** Study material follows **
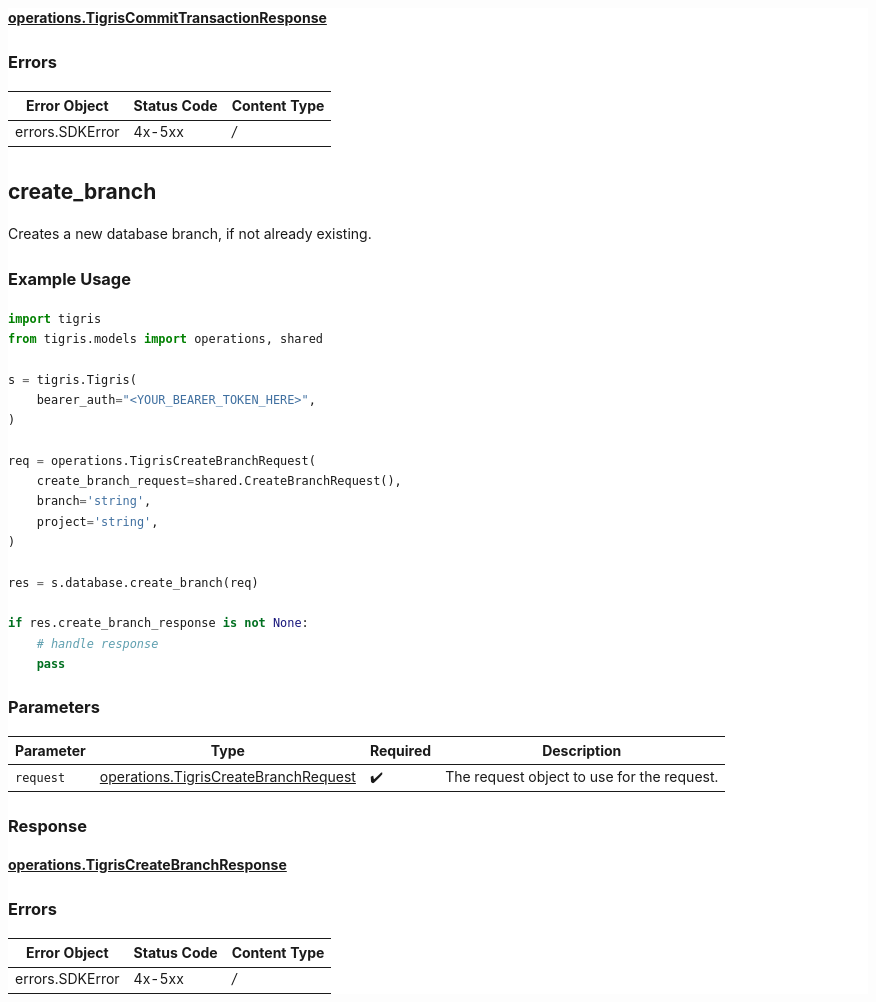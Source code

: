 **[operations.TigrisCommitTransactionResponse](../../models/operations/tigriscommittransactionresponse.md)**
### Errors

| Error Object    | Status Code     | Content Type    |
| --------------- | --------------- | --------------- |
| errors.SDKError | 4x-5xx          | */*             |

## create_branch

Creates a new database branch, if not already existing.

### Example Usage

```python
import tigris
from tigris.models import operations, shared

s = tigris.Tigris(
    bearer_auth="<YOUR_BEARER_TOKEN_HERE>",
)

req = operations.TigrisCreateBranchRequest(
    create_branch_request=shared.CreateBranchRequest(),
    branch='string',
    project='string',
)

res = s.database.create_branch(req)

if res.create_branch_response is not None:
    # handle response
    pass
```

### Parameters

| Parameter                                                                                    | Type                                                                                         | Required                                                                                     | Description                                                                                  |
| -------------------------------------------------------------------------------------------- | -------------------------------------------------------------------------------------------- | -------------------------------------------------------------------------------------------- | -------------------------------------------------------------------------------------------- |
| `request`                                                                                    | [operations.TigrisCreateBranchRequest](../../models/operations/tigriscreatebranchrequest.md) | :heavy_check_mark:                                                                           | The request object to use for the request.                                                   |


### Response

**[operations.TigrisCreateBranchResponse](../../models/operations/tigriscreatebranchresponse.md)**
### Errors

| Error Object    | Status Code     | Content Type    |
| --------------- | --------------- | --------------- |
| errors.SDKError | 4x-5xx          | */*             |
** End of Study material **
Problem description: Determine how many lines in the listing above hold the string "database", then write only the number.

Finished exercise: 2